Carl Ehrlich, a York University professor of history and humanities, told National Post that labelling artifacts is “very, very complicated,” especially when words take on different meaning in the modern era.
“Until very recently — when Palestine and Palestinian became both the name of a country in preparation, as it were, and of a new ethnic group — Palestine was viewed as a very neutral geographic term, an amorphous term, for the area we could call the southern Levant or southern Canaan,” he said.
“That’s the reason why Palestine is, at least in the scholarly world, a designation that is used for a general geographic territory without necessarily being specific about ancient borders, territories or ethnicities, because there were a number of different ethnicities and a number of different peoples living in that territory.”
Judea was a “relatively small area and kingdom,” he said. ” Under Herod the Great, for instance, who ruled in the last few decades BCE, it managed to expand its borders a bit…It moved out of the area of modern-day Israel into the territory of what is now Jordan, the West Bank, etc. It was a little bit larger at that time.”

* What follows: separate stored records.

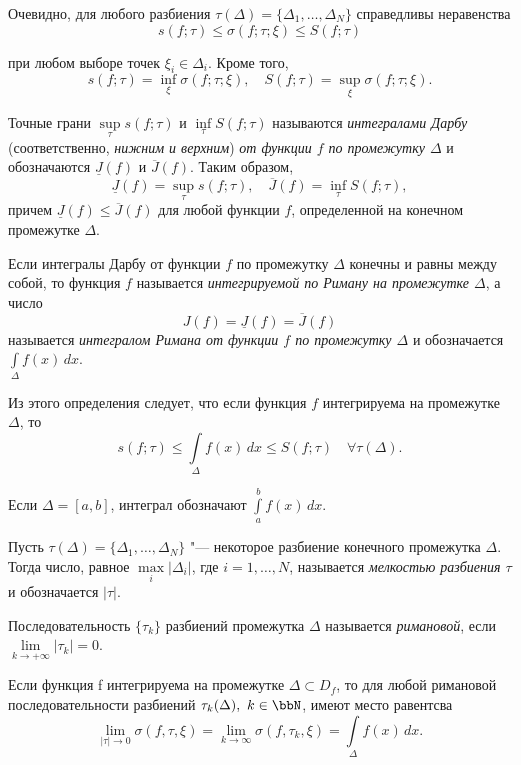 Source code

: Очевидно, для любого разбиения $\tau(\Delta) = \{ \Delta_1, \ldots, \Delta_N\}$ справедливы неравенства
$$
s(f; \tau) \le \sigma(f; \tau; \xi) \le S(f; \tau)
$$

при любом выборе точек $\xi_i \in \Delta_i$. Кроме того,
$$
s(f; \tau) = \inf_{\xi} \sigma(f; \tau; \xi), \quad S(f; \tau) = \sup_{\xi} \sigma(f; \tau; \xi).
$$

\begin{defn}
Точные грани $\sup\limits_{\tau} s(f; \tau)$ и $\inf\limits_{\tau} S(f; \tau)$ называются \textit{интегралами Дарбу} (соответственно, \textit{нижним и верхним}) \textit{от функции $f$ по промежутку $\Delta$} и обозначаются $\underline{J}(f)$ и $\overline{J}(f)$. Таким образом,
$$
\underline{J}(f) = \sup_{\tau} s(f; \tau), \quad \overline{J}(f) = \inf_{\tau} S(f; \tau),
$$
причем $\underline{J}(f) \le \overline{J}(f)$ для любой функции $f$, определенной на конечном промежутке 
$\Delta$.
\end{defn}


\begin{defn}
Если интегралы Дарбу от функции $f$ по промежутку $\Delta$ конечны и равны между собой, то функция $f$ называется \textit{интегрируемой по Риману на промежутке $\Delta$}, а число
$$
J(f) = \underline{J}(f) = \overline{J}(f)
$$
называется \textit{интегралом Римана от функции $f$ по промежутку $\Delta$} и обозначается $\int\limits_{\Delta} f(x) \,dx$.
\end{defn}

Из этого определения следует, что если функция $f$ интегрируема на промежутке $\Delta$, то
$$
s(f; \tau) \le \int\limits_{\Delta} f(x) \,dx \le S(f; \tau) \quad \forall \tau(\Delta).
$$

Если $\Delta = [a, b]$, интеграл обозначают $\int\limits_{a}^{b} f(x) \,dx$.

\begin{defn}
Пусть $\tau(\Delta) = \{ \Delta_1, \ldots, \Delta_N\}$ "--- некоторое разбиение конечного промежутка $\Delta$. Тогда число, равное $\max\limits_i|\Delta_i|$, где $i=1,\ldots,N$, называется \textit{мелкостью разбиения $\tau$} и обозначается $|\tau|$.
\end{defn}

\begin{defn}
Последовательность $\{\tau_k\}$ разбиений промежутка $\Delta$ называется \textit{римановой}, если $\lim\limits_{k \to +\infty}|\tau_k|=0$.
\end{defn}

\begin{thm} \label{ch11.1thm1}
Если функция f интегрируема на промежутке $\Delta \subset D_f$, то для любой римановой последовательности разбиений $\tau_k(\Delta),\ k\in \bbN$, имеют место равентсва
\begin{equation} \label{ch11.1eq1}
\lim_{|\tau| \to 0} \sigma(f, \tau, \xi) = \lim_{k \to \infty} \sigma(f, \tau_k, \xi) = \int\limits_{\Delta} f(x) \,dx.
\end{equation}
\end{thm}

Christian scholars started archeological investigations into the ancient Near East mostly in an attempt to establish a foothold in the region and look into “the biblical roots of Christianity.”
“They continued using this terminology of Palestine for the southern area, Syria for the northern area,” he said.
Over the course of time, the terms have become more complex.
“Nowadays, the term Palestine and Palestinian is loaded with political implications, and therefore the modern day Palestinians, the ethnicity, has been essentially piggybacking on that term in order to establish an ancient historical tradition leading up to the modern people, that essentially also involves the erasure of the Jewish history and the Jewish connection to the land,” he said.
“So, it’s not a neutral term anymore.”
The entire labelling system could use an overhaul when it comes to presenting ancient artifacts to a modern audience, he said, as the “old scholarly labels” have not “kept up with the changing meaning of the words involved.”
As for the artifacts at the ROM pointed out by Tafsik and mentioned in the Free Press, they don’t include a specific geography in their online profiles that would definitively determine that they came from Judea, Ehrlich said.
“(The curators) don’t know exactly where, so they use the old scholarly designations,” he said.
It only becomes problematic if objects from the territory of modern-day Israel or ancient Judea are referred to as Palestinian “because that then is an erasure of Jewish history.” He said there is an ongoing battle between “modern day labels and imposing them anachronistically on ancient times to fight modern wars of legitimacy.”